- [Problem] Verbatim, and with nothing else, reproduce the data below from its first line through the line containing "0 & 4 & 1 & 1 & 2".
* * * * * * *
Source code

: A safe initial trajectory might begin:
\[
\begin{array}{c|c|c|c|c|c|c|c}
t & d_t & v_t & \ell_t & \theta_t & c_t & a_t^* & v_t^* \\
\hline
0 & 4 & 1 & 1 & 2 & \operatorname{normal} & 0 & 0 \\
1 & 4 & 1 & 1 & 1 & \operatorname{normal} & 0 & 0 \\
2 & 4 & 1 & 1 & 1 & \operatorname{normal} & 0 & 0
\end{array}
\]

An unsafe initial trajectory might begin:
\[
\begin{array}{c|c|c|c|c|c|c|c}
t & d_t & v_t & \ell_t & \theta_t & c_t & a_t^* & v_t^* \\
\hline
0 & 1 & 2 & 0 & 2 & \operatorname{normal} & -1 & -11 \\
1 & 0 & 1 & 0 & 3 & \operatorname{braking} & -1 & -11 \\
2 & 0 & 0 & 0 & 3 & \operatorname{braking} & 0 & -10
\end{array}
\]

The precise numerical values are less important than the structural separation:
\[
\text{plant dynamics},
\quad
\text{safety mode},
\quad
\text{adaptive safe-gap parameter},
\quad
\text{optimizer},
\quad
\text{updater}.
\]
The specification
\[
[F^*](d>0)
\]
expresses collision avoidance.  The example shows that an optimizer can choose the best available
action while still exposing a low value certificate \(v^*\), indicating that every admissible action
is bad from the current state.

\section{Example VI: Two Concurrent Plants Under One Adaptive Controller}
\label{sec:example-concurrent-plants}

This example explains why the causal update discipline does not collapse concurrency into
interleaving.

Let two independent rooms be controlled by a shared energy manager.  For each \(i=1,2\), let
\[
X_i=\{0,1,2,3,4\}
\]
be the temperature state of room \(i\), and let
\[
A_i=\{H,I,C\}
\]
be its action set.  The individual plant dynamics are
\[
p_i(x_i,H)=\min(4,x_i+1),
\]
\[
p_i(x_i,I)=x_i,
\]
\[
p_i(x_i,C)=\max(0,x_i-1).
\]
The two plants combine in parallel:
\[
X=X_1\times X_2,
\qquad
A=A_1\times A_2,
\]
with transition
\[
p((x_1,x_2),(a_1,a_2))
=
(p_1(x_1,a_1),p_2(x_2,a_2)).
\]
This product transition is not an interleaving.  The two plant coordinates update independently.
* * * * * * *
- [Written solution]
Source code

: A safe initial trajectory might begin:
\[
\begin{array}{c|c|c|c|c|c|c|c}
t & d_t & v_t & \ell_t & \theta_t & c_t & a_t^* & v_t^* \\
\hline
0 & 4 & 1 & 1 & 2 & \operatorname{normal} & 0 & 0 \\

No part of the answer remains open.